15 SETTEMBRE 2019

XXIV Domenica T. O. - Anno C

  Es 32,7-11.13-14; Sal 50 (51); 1Tm 1,12-17; Lc 15,1-32

Colletta: O Dio, che per la preghiera del tuo servo Mosé non abbandonasti il popolo ostinato nel rifiuto del tuo amore, concedi alla tua Chiesa per i meriti del tuo Figlio, che intercede sempre per noi, di far festa insieme agli angeli anche per un solo peccatore che si converte. Egli è Dio, e vive e regna con te...

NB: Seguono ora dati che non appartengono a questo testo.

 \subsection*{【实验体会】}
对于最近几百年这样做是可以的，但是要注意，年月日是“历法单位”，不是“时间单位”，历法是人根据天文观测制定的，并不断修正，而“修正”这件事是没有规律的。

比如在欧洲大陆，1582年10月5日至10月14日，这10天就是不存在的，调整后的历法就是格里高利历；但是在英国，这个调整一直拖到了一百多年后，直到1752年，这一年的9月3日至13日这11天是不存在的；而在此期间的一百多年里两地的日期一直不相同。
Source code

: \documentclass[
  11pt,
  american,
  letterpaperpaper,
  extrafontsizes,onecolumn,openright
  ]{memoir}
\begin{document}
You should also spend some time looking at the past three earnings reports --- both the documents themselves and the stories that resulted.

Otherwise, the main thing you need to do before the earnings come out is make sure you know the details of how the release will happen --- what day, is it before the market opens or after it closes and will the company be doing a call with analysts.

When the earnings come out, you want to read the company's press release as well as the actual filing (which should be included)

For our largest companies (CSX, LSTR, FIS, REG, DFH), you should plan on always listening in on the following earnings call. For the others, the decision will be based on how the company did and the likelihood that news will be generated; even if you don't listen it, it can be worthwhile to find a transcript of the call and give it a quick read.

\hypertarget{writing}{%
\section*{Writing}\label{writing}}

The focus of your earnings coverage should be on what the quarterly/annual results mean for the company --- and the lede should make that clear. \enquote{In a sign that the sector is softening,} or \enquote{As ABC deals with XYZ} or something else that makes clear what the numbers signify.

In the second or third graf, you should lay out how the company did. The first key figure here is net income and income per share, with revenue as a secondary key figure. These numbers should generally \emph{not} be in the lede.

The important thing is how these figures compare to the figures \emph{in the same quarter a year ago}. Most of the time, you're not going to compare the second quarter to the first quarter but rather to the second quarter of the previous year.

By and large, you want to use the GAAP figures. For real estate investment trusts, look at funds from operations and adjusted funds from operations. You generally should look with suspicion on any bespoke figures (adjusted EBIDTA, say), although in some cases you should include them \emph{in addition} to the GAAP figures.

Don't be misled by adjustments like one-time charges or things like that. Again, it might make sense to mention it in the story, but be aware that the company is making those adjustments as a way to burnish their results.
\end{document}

 Prima Lettura - È la cronaca del desolante peccato di apostasia da parte del popolo d’Israele, stanco di attendere il ritorno di Mosè. Forse fu il tentativo di una fazione rivale del gruppo di Mosè di rimpiazzare con la figura di un vitello l’arca della alleanza segno della presenza di Dio in mezzo al suo popolo. Il toro Apis nell’antico Egitto era la divinità della generazione e della forza fecondatrice. Forgiandosi un dio di metallo fuso il popolo veniva ad infrangere la Legge di Dio che ne vietava la fattura (Cf. Es 34,17). Nel brano Mosè è presentato come il grande intercessore, un ruolo che prefigura quello del Cristo, unico Mediatore tra Dio e gli uomini (Cf. 1Tm 2,5).

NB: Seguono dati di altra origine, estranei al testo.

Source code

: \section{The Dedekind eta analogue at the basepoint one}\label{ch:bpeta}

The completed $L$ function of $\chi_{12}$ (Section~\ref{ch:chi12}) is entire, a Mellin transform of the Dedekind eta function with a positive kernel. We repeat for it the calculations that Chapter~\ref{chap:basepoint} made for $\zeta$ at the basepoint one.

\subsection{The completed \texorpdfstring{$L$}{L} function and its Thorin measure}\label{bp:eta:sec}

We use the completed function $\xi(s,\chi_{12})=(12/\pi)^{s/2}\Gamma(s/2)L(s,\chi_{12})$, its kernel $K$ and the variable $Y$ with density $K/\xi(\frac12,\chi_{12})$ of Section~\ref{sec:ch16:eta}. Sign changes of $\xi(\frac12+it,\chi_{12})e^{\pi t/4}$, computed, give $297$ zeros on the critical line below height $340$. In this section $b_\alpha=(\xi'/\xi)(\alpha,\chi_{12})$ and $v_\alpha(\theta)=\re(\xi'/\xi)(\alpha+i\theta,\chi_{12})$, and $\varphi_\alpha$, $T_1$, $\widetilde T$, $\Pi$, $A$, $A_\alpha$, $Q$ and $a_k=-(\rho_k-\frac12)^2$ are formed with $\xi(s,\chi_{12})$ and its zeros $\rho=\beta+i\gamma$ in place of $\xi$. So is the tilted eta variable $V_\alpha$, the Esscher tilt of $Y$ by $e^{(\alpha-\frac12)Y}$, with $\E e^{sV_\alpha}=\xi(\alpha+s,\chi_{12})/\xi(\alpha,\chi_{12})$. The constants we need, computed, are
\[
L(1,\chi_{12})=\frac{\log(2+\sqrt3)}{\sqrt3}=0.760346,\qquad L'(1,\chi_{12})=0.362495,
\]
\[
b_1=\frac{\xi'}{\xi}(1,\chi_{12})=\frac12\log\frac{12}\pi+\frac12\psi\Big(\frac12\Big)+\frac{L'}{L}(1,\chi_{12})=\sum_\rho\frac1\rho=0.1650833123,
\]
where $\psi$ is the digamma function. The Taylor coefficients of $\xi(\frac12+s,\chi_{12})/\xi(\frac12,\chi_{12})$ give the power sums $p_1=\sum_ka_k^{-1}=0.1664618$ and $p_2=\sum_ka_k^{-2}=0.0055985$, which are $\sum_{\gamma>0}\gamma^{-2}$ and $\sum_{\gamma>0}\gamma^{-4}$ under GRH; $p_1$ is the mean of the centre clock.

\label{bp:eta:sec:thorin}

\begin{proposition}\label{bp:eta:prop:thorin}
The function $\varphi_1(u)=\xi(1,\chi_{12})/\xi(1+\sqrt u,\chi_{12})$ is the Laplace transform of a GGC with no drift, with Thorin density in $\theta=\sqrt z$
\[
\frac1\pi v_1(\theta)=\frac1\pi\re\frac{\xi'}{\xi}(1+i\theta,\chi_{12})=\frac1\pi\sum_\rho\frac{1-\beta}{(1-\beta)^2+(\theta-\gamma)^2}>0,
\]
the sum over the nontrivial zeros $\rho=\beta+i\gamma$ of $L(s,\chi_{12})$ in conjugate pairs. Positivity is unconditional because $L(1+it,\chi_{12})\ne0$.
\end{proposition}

Salmo Responsoriale: «Riconoscere il proprio peccato, anzi – andando ancora più a fondo nella considerazione della propria personalità – riconoscersi peccatore, capace di peccato e portato al peccato, è il principio indispensabile del ritorno a Dio. È l’esperienza esemplare di Davide, che dopo “aver fatto male agli occhi del Signore”, rimproverato dal profeta Natan [cf. 2Sam 11-12], esclama: “Riconosco la mia colpa, il mio peccato mi sta sempre dinanzi. Contro di te, contro te solo ho peccato; quello che è male ai tuoi occhi io l’ho fatto” [Sal 51,5ss.]. Del resto, Gesù mette sulla bocca e nel cuore del figlio prodigo quelle significative parole: “Padre, ho peccato contro il cielo e contro di te” [Lc 15,18.21]. In realtà, riconciliarsi con Dio suppone e include il distaccarsi con lucidità e determinazione dal peccato, in cui si è caduti. Suppone e include, dunque, il fare penitenza nel senso più completo del termine: pentirsi, manifestare il pentimento, assumere l’atteggiamento concreto del pentito, che è quello di chi si mette sulla via del ritorno al Padre. Questa è una legge generale, che ciascuno deve seguire nella situazione particolare in cui si trova. Il discorso sul peccato e sulla conversione, infatti, non può essere svolto solo in termini astratti» (Reconcilatio et Paenitentia 13).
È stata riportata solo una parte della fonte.